The Red Sox completed their four-game home-and-home sweep of the Atlanta Braves Thursday night, taking advantage of a series of defensive blunders in the eighth and ninth innings to overcome what had been a disappointing night at the plate against Mike Minor.

At the end of the night, Minor will leave Fenway with seven innings of one-run baseball, but honestly it was not an amazing night of pitching from the 26-year-old lefty. Minor lived in dangerous parts of the zone all night, and his stuff was not high quality enough for that sort of approach to result in quite so clean a night. But the Red Sox just did nothing with it. Perhaps that's to be expected with David Ortiz missing and replaced by A.J. Pierzynski in the cleanup spot despite his struggles against lefties. Perhaps that's generally to be expected from the Red Sox lineup these days with bats like Sizemore, Lavarnway, and Bradley populating the bottom half. Whatever the case, it was frustrating to watch mediocre pitches go unpunished time and again.
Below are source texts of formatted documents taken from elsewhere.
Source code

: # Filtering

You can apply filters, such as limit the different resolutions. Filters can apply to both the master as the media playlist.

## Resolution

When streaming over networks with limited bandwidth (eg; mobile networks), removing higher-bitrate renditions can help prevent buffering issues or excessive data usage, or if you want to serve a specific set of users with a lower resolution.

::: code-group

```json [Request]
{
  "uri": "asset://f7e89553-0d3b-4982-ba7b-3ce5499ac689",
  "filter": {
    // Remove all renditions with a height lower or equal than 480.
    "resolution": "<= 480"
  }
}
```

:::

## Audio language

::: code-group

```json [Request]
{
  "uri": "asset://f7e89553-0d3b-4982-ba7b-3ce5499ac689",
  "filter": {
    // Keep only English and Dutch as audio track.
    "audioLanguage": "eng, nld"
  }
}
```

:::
Making it even more frustrating: Jake Peavy was actually having a decent night himself. The struggling Red Sox starter still gave up his complement of long fly balls, dealing with trouble off the wall and, yes, in the stands--Jason Heyward provided the obligatory Peavy homer to give the Braves the first run of the game in the third--but it was hardly the end-of-days stuff we've gotten used to of late. Only an incredibly questionable balk (a slight jerk from Peavy's hand behind his back earning the call) cost him a second run in the fourth, and he managed to keep the Braves from scoring again until the eighth, when they plated a third run on a pair of leadoff hits.
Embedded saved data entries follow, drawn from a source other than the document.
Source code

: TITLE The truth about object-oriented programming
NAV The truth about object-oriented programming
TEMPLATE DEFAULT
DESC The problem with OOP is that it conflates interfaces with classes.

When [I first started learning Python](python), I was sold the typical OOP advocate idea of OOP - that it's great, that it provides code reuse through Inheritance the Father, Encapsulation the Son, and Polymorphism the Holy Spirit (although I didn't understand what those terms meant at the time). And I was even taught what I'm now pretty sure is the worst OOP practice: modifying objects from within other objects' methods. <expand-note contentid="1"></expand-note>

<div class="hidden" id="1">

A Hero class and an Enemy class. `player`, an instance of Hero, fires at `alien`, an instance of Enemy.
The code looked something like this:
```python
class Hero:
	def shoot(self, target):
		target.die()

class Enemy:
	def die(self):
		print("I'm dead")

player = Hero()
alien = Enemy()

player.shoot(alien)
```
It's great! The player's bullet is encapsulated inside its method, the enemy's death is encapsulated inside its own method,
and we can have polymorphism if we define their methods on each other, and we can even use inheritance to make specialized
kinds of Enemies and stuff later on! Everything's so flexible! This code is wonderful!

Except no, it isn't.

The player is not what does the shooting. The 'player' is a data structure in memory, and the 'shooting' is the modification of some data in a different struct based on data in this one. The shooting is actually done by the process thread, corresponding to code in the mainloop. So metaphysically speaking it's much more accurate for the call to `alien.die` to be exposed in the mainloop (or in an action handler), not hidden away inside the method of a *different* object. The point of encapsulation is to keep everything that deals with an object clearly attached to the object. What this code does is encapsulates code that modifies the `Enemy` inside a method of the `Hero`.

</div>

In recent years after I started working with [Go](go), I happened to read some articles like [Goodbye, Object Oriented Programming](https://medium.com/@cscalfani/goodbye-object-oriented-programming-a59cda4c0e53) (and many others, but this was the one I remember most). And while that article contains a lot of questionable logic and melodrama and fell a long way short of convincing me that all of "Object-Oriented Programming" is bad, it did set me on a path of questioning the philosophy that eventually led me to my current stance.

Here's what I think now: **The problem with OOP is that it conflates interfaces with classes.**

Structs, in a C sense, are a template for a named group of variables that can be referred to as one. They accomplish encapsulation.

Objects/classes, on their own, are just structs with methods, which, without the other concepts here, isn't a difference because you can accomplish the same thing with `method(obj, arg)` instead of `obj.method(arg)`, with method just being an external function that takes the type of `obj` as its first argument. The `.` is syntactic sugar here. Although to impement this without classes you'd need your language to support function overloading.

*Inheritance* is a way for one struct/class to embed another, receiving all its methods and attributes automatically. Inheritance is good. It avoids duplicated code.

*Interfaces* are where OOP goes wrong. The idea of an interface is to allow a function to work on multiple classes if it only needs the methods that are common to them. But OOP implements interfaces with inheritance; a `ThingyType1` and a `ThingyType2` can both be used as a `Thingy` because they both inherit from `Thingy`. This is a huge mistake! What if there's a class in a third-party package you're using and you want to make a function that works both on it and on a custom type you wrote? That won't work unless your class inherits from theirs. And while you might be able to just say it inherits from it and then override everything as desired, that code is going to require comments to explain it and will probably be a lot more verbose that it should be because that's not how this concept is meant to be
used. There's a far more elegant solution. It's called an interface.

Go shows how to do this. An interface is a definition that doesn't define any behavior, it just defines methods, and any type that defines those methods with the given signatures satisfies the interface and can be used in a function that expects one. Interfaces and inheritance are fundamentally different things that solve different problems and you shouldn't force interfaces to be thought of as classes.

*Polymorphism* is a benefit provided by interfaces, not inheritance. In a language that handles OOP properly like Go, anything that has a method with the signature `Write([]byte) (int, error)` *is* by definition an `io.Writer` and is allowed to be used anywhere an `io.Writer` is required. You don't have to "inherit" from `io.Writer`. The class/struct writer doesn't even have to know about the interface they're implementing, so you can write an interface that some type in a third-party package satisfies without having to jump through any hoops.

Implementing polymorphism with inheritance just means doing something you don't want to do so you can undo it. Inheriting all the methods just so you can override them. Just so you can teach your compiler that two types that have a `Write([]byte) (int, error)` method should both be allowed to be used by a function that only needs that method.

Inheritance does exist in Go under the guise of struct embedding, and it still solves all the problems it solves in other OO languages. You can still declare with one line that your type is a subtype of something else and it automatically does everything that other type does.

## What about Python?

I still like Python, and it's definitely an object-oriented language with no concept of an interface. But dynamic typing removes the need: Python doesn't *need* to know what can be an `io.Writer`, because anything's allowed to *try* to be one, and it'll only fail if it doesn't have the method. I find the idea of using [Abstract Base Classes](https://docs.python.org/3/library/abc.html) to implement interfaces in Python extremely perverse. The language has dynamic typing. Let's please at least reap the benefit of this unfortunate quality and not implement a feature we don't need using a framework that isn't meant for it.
Honestly, it's a little hard to say that the Red Sox turned the tables on the Braves in the bottom of the inning. In fact, it was at least as much the Braves doing it to themselves. Brock Holt did hit a legitimate single to left, but Justin Upton provided the first gaffe of the frame by letting the ball bounce by him, allowing Holt to reach second. Xander Bogaerts was up to the challenge of knocking him in by flipping a single to right. The second defensive blunder of the inning would come in the next at bat, with Dustin Pedroia hitting a ground ball to his Atlanta counterpart Tommy LaStella. LaStella, however, would prove anything but Pedroia-like, fumbling the ball and failing to get the out at second, much less to start any possible double play. A.J. Pierzynski followed up with a line drive to center, and B.J. Upton mimicked his brother by letting the ball get away, enabling Bogaerts to score the tying run from third.
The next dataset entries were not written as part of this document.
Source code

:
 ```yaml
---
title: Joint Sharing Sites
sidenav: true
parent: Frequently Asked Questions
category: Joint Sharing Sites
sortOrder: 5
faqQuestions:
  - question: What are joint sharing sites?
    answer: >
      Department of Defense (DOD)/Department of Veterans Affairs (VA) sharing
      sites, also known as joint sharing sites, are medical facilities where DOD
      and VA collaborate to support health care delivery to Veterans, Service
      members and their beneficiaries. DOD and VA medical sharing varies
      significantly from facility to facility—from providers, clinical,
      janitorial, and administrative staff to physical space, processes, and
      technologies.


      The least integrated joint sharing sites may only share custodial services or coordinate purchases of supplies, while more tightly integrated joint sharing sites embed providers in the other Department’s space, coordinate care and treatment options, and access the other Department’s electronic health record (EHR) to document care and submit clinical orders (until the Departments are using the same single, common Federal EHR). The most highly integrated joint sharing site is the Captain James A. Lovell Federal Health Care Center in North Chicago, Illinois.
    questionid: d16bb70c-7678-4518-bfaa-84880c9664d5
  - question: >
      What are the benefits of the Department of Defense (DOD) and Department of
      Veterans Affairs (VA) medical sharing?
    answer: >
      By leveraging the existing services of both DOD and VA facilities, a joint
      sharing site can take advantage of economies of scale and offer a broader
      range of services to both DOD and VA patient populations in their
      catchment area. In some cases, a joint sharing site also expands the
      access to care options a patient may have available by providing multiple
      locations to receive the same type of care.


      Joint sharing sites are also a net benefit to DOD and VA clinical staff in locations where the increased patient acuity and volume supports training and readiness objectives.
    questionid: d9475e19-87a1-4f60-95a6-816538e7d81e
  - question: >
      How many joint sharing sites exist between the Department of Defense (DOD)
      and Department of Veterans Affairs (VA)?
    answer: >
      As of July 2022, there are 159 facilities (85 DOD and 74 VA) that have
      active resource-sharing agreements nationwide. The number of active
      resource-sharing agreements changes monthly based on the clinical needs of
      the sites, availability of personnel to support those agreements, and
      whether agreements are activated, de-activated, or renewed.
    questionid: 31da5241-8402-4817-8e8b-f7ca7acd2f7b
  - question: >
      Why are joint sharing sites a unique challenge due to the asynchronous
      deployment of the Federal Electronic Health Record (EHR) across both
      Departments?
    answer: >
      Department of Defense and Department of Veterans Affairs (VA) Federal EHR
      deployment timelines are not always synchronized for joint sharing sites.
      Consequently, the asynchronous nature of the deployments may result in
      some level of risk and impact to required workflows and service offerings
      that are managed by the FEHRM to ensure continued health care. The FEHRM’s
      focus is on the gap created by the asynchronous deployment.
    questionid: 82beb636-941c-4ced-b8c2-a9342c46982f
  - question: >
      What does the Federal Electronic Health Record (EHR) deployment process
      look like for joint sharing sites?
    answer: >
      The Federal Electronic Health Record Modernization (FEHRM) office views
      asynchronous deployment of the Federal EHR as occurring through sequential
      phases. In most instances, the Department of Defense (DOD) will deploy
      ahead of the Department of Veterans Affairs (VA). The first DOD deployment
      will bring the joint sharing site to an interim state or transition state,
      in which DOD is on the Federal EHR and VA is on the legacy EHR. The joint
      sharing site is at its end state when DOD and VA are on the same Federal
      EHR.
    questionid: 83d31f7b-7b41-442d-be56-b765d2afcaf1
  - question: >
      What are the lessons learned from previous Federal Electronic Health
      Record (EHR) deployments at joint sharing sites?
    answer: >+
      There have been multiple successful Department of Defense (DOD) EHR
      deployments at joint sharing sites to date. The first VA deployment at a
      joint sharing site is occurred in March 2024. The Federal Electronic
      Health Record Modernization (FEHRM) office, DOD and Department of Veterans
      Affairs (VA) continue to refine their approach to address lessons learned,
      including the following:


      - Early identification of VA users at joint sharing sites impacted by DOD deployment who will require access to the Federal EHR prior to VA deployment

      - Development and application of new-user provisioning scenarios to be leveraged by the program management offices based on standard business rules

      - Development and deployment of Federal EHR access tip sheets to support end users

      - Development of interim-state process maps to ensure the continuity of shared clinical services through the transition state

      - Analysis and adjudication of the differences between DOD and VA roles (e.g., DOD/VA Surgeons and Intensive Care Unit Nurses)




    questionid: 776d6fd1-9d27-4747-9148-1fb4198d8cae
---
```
Then the old Red Sox poked their head out. Despite having the go-ahead run at third base with nobody out, the Sox could not so much as manage a sacrifice fly. Jonny Gomes and Grady Sizemore both struck out, and after a brief David Ortiz pinch-hit appearance ended in an intentional walk to load the bases, it was David Ross flying out to send the game to the ninth.

There, two of the game's best closers in Koji Uehara and Craig Kimbrel faced off, but only one looked the part. Koji made quick work of the Braves despite a leadoff single from Ryan Doumit, while Kimbrel...well, he was just all over the place. Jackie Bradley Jr. drew a leadoff walk, and while Brock Holt tried to get the bunt down, Kimbrel just wouldn't let him, instead giving him a free pass of his own on five pitches. That brought Xander Bogaerts to the plate needing just a single to win the game. Kimbrel turned to his curveball for strikes one and two, then tried to blow an 0-2 fastball past the rookie. Xander was having none of it. The rocket off his bat was the kind that deserved a walkoff hit, but in the end it would be a walkoff error that finished the job.

A diving Chris Johnson managed to get his glove on the ball and, had he held onto it, could have given Kimbrel some small chance to survive. Instead he got greedy, and fired to second. The throw was less-than-ideal, and once again LaStella just could not come up with the ball. Jackie Bradley Jr. didn't waste time, heading straight home with the winning run as the Braves scrambled to recover, beating the throw with ease and wrapping up the sweep.

The Red Sox have problems at the plate. The Red Sox have health problems. Both of those were on display tonight. But they also have four straight wins, and finally saw positive signs from Jake Peavy. With Xander Bogaerts in full-on breakout mode right now, the Red Sox might just stand a chance at erasing the damage they suffered during that ten-game losing streak even before the offensive reinforcements arrive.